Mr. English borrowed $126 from his mother’s savings account and boarded a bus to pursue a job prospect in Miami.
When the bus stopped in Fort Lauderdale, he spied a college friend from his window, talked to him and ended up taking a job as an assistant to the city attorney.
Mr. English was promoted to city attorney in 1928 and stayed in that job until 1939, when he went into private practice, founding the law firm of English, McCaughan & O’Brien.
Dubbed “Mr. Finance of Fort Lauderdale,” he helped create First Federal Savings and Loan Association, now Glendale Federal Bank, and First National Bank, which later became Landmark Bank, and is now NationsBank.
“He was just a genuine friend,” Young said. “He’d call to say, ‘Virginia, meet me for lunch because we’ve got a project.’ … And it would be getting the Boy Scouts started. He was not just an old-timer, he loved this place.”

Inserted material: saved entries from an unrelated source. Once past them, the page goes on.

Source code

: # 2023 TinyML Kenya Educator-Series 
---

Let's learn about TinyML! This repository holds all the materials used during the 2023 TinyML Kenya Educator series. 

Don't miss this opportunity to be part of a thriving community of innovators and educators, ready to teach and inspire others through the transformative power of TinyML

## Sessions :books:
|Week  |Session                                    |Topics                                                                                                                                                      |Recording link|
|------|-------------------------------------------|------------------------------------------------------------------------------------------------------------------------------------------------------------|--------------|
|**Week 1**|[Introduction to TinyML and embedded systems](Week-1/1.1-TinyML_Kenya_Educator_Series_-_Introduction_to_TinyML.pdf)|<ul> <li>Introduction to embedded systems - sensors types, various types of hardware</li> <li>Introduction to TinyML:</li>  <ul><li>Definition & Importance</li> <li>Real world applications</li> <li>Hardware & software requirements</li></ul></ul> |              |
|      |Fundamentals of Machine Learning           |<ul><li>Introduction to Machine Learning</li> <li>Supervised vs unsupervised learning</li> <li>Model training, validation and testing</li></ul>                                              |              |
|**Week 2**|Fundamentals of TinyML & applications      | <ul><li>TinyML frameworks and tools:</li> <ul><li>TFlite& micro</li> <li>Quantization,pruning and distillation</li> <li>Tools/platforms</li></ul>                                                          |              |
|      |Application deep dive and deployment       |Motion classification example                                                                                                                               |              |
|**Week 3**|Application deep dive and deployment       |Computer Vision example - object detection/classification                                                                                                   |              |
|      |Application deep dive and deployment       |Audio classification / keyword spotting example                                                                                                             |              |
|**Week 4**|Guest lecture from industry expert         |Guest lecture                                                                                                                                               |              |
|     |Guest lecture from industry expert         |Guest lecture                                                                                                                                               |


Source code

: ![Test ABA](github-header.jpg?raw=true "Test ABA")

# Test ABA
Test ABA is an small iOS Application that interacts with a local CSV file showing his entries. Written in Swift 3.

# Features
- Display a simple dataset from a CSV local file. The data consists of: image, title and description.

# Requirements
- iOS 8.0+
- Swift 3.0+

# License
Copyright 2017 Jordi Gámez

In addition to his son, Mr. English is survived by his wife, Virginia Alexander English; two grandsons, Tam Andrew English of Fort Lauderdale and George W. English IV of Tallahassee; a granddaughter, Lisa English Danneker of Elizabeth City, N.C.; and seven great-grandchildren.
A funeral service will be at 11 a.m Saturday in the Sanctuary of the First Presbyterian Church, 401 SE 15th Ave, Fort Lauderdale. Burial will be private.